In the year or so since ASPI released its National Food Security Preparedness Green Paper, its argument that Australia should strengthen its food system as a matter of national security has been reinforced with uncomfortable clarity.
The April 2025 green paper argued that Australia’s food system carried strategic vulnerabilities that national-security policy hadn’t properly confronted, and that governments needed to act before a crisis rather than during one.
The first direct Iran–Israel missile exchange rattled global energy markets and exposed how quickly geopolitical instability can pressurise domestic supply chains in a country as import dependent as Australia. Disruption around the Strait of Hormuz then turned a long-discussed vulnerability into a real-life issue. As diesel prices rose sharply, fuel could not be delivered to farms, freight operators and regional distributors fast enough to preserve continuity where and when it was needed.
This is critical because modern food security no longer rests simply on production. Australia may grow more than enough food to feed itself, but the systems that move, power and sustain food need to continue functioning when pressure arrives simultaneously across the economy.
Diesel sits at the centre of that challenge because it keeps large parts of Australia’s food system operating.

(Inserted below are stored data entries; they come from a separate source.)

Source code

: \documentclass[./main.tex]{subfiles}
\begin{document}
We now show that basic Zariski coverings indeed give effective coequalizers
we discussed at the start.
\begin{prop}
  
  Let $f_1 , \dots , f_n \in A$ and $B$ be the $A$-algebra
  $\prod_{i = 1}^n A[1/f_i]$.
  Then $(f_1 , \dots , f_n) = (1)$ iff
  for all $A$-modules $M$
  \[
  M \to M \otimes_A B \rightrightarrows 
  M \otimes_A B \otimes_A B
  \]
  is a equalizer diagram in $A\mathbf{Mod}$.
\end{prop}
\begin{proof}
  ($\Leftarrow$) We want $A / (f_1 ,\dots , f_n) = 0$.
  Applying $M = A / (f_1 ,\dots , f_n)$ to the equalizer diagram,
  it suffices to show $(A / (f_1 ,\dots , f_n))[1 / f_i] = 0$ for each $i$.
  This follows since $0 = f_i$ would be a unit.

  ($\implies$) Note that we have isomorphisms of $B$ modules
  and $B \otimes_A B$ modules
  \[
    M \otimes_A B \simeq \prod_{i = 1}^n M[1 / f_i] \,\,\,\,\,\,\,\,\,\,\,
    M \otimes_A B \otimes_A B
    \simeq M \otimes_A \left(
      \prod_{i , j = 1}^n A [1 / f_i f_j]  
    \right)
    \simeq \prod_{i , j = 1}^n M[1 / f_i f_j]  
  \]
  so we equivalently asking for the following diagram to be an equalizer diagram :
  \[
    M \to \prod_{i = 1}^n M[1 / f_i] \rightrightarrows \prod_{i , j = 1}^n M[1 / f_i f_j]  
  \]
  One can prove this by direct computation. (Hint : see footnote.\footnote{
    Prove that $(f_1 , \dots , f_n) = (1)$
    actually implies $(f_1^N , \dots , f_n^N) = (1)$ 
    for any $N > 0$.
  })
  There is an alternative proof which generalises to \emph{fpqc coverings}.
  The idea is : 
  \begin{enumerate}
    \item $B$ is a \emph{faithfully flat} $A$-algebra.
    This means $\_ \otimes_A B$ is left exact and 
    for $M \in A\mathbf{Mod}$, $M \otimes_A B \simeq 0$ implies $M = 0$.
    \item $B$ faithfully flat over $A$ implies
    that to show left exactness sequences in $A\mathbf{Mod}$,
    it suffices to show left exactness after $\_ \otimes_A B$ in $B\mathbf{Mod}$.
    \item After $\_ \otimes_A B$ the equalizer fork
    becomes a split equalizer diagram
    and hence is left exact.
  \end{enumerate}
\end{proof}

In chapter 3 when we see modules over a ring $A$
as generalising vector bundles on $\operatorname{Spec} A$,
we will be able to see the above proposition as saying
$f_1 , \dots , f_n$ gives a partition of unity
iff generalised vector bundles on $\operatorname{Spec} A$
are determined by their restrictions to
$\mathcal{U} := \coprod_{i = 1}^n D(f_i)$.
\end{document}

Once fuel availability tightens at the regional level, the gap between normal operations and serious disruption narrows quickly. Livestock welfare, refrigeration, harvesting, freight movement and irrigation all compress into the same operational problem. In regional Australia, a delayed diesel delivery during harvest means stranded crops, failed freight schedules, animal welfare pressure and cascading financial losses across entire communities. In some systems the window between continuity and failure is measured in days rather than weeks.
Modern food security should be understood in terms of food continuity – the ability of the systems that produce, process, manufacture and distribute food to keep working when pressure arrives across the economy. In practice, food continuity means three things: people can still afford to eat, farms and supply chains keep operating, and Australia can keep being a reliable food supplier to the region even under pressure.

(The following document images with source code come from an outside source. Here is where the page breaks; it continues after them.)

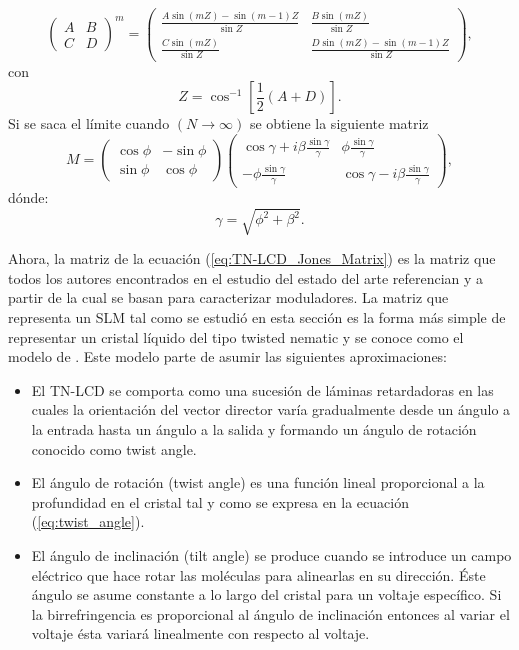 \begin{equation}
  \begin{pmatrix}
    A & B \\ C & D
  \end{pmatrix}^m
=
\begin{pmatrix}
  \frac{A\sin{ (mZ) }-\sin(m-1)Z }{\sin{Z} }
  &\frac{B\sin{(mZ)}}{\sin{Z}}\\
\frac{C\sin{(mZ)}}{\sin{Z}}&   \frac{D\sin{ (mZ) }-\sin(m-1)Z }{\sin{Z} }
\end{pmatrix},
  \label{eq:chebyshev}
\end{equation}
con \[Z = \cos^{-1}{\left[\frac{1}{2}(A+D)\right]}.\]
Si se saca el límite cuando $(N\rightarrow \infty)$ se obtiene la
siguiente matriz
\begin{equation}
  \label{eq:TN-LCD_Jones_Matrix}
  M=
  \begin{pmatrix}
    \cos{\phi} & -\sin{\phi}\\\sin{\phi}&\cos{\phi}
  \end{pmatrix}
  \begin{pmatrix}
    \cos{\gamma}+i\beta\frac{\sin{\gamma}}{\gamma} & \phi\frac{\sin{\gamma}}{\gamma}\\
-\phi\frac{\sin{\gamma}}{\gamma}   & \cos{\gamma}-i\beta\frac{\sin{\gamma}}{\gamma}
  \end{pmatrix},
\end{equation} 
dónde:
\[\gamma=\sqrt{\phi^2+\beta^2}.\]

Ahora, la matriz de la ecuación (\ref{eq:TN-LCD_Jones_Matrix})  es la
matriz que todos los autores encontrados en el
estudio del estado del arte referencian y a partir de la cual se basan
para caracterizar moduladores. La matriz que representa un
SLM  tal como se estudió en esta sección es la forma más
simple de representar un cristal líquido del tipo twisted nematic y se
conoce como el modelo de . Este modelo
parte de asumir las siguientes aproximaciones:

\begin{itemize}
\item El TN-LCD se comporta como una sucesión de  láminas
  retardadoras en las cuales la orientación del vector director varía
  gradualmente desde un ángulo a la entrada hasta un ángulo a la
  salida y formando un ángulo de rotación conocido como twist angle. 
\item El ángulo de rotación (twist angle) es una función lineal
  proporcional a la profundidad en el cristal tal y como se expresa en
  la ecuación (\ref{eq:twist_angle}).
\item El ángulo de inclinación (tilt angle) se produce cuando se
  introduce un campo eléctrico que hace rotar las moléculas para
  alinearlas en su dirección. Éste ángulo se asume constante a lo
  largo del cristal para un voltaje específico. Si la birrefringencia
  es proporcional al ángulo de inclinación entonces al variar el
  voltaje ésta variará linealmente con respecto al voltaje.
\end{itemize}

Under normal conditions those goals line up comfortably. Under severe stress they can pull apart. A country can keep supermarket shelves looking full while quietly degrading production capacity or cutting back exports its neighbours depend on. What really matters is whether fuel, freight, labour, finance, storage and energy can still be coordinated when they are all under pressure at once.

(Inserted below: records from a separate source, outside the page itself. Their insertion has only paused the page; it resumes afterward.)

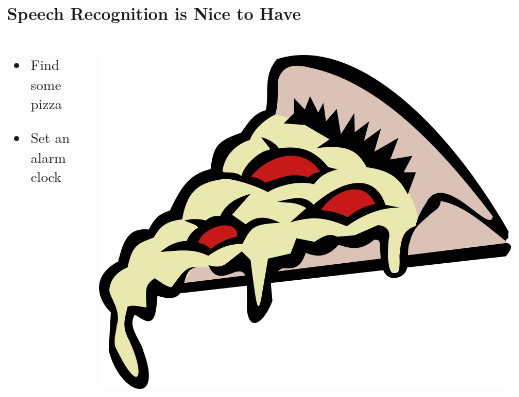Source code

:\documentclass[pdflatex,compress]{beamer}
\begin{document}
\begin{frame}
  \frametitle{Speech Recognition is Nice to Have}
  \begin{columns}[onlytextwidth]
    \begin{column}{0.6\textwidth}
      \begin{itemize}
      \item Find some pizza
      \item Set an alarm clock
      \end{itemize}
    \end{column}
    \begin{column}{0.4\textwidth}
      \centering
      \vspace{-.25cm}
      \includegraphics[scale=.125]{pizza.png}\\
      \vspace{.10cm}

\end{column}
\end{columns}
\end{frame}
\end{document}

That explains why the National Food Supply Chain Assessment announced by Agriculture Minister Julie Collins carries strategic weight. The Interim Assessment completed in April identified the core near-term risk that available fuel, credit and logistics may not translate into continuity across the food supply chain when stress intensifies.
This is as much a coordination problem as a supply problem. The government’s response focuses on four pillars: keep fuel and credit moving, build regional storage buffers, reduce dependence on imported diesel, and invest in more sovereign fuel and energy capability over the longer term. Crucially, the pillars are designed to move together rather than sequentially.
There is a risk in thinking severe system stress will be solved by a single technological fix. New technologies – from cleaner fuels to smarter logistics and more controlled farming environments – will help over time, but none of them removes the near-term problem that food continuity depends on fuel, freight, labour, storage and coordination working together.
Australia needs a clearer view of where concentrated dependence creates strategic vulnerabilities, and where a modest amount of targeted investment could prevent the system bending and breaking in a crisis.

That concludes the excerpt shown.